#### [What to work on]
Find "- **Computer Vision:**" and "- 🎥 Developing" in the records below. Copy the lines holding them and every line between, exactly, and no others.
*** Opening Exercise data ***
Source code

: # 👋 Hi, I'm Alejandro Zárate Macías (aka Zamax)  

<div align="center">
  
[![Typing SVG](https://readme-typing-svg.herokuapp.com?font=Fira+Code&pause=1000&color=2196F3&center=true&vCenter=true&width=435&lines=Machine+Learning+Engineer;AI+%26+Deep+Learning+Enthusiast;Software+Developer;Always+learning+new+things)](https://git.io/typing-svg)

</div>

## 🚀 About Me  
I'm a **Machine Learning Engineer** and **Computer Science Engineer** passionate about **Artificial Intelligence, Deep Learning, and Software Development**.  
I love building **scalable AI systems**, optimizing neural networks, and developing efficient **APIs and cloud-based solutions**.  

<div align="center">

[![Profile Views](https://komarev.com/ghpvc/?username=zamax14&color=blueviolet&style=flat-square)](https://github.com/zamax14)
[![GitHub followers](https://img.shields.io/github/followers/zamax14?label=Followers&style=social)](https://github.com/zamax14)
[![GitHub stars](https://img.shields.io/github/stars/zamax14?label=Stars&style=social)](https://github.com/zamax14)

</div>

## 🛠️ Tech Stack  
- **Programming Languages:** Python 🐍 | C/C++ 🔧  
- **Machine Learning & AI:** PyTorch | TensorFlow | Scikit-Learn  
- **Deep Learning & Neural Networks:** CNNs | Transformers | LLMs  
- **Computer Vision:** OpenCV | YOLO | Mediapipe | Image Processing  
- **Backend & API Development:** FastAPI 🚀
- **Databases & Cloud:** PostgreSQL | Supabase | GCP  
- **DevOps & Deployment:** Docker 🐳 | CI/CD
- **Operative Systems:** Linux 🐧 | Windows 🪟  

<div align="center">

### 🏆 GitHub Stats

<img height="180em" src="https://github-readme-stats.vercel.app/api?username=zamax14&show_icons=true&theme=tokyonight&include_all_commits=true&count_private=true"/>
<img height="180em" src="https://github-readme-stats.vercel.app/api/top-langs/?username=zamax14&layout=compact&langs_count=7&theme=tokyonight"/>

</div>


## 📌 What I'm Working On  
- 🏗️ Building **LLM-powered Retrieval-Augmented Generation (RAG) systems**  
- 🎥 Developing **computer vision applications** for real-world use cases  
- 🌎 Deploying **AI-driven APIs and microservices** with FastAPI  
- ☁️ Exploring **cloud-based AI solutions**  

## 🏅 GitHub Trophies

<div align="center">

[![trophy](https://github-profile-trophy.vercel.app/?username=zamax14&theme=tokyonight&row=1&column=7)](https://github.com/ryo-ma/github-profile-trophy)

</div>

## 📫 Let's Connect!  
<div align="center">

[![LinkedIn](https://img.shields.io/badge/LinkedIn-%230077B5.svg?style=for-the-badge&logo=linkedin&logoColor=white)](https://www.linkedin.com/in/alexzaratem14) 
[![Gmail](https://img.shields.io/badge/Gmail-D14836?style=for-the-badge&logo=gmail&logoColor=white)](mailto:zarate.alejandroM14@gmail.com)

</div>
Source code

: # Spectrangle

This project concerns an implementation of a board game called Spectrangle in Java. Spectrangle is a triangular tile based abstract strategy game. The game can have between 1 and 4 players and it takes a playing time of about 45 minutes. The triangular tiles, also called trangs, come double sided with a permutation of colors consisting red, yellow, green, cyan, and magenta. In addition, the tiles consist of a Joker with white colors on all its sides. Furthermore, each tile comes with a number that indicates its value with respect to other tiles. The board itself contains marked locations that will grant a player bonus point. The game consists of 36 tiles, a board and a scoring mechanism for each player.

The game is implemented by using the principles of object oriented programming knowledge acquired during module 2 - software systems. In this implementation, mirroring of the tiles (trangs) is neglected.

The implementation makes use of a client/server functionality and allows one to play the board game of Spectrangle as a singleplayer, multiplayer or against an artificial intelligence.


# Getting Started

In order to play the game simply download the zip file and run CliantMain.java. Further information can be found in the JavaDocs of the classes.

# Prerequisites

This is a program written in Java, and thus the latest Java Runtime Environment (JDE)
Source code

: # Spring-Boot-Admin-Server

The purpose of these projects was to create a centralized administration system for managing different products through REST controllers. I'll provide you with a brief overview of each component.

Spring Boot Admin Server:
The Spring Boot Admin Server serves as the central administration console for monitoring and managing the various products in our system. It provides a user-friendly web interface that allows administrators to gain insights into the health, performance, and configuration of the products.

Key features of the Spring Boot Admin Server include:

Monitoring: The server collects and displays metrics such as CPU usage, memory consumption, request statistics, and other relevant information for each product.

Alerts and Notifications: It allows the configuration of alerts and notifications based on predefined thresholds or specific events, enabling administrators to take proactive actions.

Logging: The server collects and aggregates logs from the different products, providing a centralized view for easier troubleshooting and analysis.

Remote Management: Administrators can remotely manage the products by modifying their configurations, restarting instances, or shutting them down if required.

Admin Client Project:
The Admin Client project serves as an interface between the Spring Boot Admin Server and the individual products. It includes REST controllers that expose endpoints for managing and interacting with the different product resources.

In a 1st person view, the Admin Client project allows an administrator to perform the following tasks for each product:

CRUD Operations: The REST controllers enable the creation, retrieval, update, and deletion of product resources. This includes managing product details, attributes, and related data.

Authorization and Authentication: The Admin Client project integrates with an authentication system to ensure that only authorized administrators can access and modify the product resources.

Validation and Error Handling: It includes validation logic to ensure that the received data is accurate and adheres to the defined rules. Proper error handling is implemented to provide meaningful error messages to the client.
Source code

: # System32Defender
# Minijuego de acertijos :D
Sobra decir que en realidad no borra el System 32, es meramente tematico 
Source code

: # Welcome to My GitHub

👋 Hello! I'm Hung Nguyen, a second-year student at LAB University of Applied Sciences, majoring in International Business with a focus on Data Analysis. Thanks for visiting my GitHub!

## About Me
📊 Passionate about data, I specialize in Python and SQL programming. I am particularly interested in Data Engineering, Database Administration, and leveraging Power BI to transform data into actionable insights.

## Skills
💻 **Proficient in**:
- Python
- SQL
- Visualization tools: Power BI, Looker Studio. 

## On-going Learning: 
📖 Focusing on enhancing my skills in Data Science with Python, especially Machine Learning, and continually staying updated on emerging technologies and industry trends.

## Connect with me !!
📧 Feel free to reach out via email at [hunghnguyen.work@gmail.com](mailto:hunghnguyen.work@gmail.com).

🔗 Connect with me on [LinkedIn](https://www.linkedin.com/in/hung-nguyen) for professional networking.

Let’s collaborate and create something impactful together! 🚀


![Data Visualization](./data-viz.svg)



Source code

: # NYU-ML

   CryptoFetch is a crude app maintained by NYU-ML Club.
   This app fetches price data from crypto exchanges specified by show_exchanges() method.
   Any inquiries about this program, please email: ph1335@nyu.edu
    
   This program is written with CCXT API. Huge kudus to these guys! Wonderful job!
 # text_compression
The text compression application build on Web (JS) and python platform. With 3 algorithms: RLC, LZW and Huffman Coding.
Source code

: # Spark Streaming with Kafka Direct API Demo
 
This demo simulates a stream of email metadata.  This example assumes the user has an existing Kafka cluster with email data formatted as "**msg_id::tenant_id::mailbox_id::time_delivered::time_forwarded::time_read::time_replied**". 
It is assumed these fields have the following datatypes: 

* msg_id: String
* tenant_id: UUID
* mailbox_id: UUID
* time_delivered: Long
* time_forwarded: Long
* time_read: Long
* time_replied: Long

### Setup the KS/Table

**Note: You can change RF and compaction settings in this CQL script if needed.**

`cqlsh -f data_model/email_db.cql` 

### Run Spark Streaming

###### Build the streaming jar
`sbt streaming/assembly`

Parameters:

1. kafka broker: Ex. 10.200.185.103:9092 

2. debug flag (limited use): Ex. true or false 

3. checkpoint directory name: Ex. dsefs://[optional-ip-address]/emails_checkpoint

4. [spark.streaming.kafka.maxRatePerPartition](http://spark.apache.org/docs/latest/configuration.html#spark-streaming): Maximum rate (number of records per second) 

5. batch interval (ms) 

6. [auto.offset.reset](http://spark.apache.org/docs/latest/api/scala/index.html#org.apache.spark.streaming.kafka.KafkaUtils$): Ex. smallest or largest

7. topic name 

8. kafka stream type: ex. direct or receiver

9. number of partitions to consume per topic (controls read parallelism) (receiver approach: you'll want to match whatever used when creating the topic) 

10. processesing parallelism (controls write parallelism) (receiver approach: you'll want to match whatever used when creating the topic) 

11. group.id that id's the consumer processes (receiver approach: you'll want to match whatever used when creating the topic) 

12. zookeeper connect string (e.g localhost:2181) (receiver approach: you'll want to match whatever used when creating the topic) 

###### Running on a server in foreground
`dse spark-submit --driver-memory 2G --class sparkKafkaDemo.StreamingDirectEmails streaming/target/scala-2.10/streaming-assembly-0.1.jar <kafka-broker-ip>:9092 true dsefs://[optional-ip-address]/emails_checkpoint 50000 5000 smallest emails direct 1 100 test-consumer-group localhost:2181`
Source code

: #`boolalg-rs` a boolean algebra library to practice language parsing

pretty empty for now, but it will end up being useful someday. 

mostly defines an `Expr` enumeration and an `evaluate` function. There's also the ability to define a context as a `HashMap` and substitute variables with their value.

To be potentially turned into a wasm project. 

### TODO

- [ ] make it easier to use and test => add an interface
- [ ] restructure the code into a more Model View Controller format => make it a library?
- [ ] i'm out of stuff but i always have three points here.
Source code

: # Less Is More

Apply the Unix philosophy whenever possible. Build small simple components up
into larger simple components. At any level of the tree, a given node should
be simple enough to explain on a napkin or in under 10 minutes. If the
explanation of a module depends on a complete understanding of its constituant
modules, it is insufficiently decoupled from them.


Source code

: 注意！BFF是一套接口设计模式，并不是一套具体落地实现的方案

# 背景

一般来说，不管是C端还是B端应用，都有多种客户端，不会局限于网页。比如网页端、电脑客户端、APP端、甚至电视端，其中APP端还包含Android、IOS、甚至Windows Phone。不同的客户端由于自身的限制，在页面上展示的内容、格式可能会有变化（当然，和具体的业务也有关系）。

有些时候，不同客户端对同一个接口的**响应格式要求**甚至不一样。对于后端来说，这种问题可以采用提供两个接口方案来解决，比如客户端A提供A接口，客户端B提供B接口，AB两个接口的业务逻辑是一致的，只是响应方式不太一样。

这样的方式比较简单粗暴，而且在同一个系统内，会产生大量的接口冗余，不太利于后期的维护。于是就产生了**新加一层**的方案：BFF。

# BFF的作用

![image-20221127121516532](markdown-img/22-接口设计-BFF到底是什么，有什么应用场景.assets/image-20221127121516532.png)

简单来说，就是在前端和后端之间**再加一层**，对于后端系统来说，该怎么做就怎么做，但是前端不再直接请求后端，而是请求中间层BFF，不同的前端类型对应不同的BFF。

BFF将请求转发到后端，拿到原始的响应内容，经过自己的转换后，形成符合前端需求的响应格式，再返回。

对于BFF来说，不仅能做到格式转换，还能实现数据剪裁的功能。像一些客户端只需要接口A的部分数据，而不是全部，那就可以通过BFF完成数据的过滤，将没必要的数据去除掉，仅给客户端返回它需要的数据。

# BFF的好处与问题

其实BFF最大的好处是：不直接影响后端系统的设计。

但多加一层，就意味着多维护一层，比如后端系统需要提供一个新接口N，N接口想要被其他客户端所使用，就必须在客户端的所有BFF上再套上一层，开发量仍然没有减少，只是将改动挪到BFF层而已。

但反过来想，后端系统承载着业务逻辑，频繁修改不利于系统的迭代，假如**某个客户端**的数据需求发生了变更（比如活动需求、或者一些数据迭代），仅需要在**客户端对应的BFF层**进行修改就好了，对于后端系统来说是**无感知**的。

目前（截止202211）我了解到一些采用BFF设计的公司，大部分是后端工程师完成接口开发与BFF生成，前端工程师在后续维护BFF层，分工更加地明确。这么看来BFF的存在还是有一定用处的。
*** Closing Exercise data ***
#### [Result of the exercise]
- **Computer Vision:** OpenCV | YOLO | Mediapipe | Image Processing  
- **Backend & API Development:** FastAPI 🚀
- **Databases & Cloud:** PostgreSQL | Supabase | GCP  
- **DevOps & Deployment:** Docker 🐳 | CI/CD
- **Operative Systems:** Linux 🐧 | Windows 🪟  

<div align="center">

### 🏆 GitHub Stats

<img height="180em" src="https://github-readme-stats.vercel.app/api?username=zamax14&show_icons=true&theme=tokyonight&include_all_commits=true&count_private=true"/>
<img height="180em" src="https://github-readme-stats.vercel.app/api/top-langs/?username=zamax14&layout=compact&langs_count=7&theme=tokyonight"/>

</div>


## 📌 What I'm Working On  
- 🏗️ Building **LLM-powered Retrieval-Augmented Generation (RAG) systems**  
- 🎥 Developing **computer vision applications** for real-world use cases  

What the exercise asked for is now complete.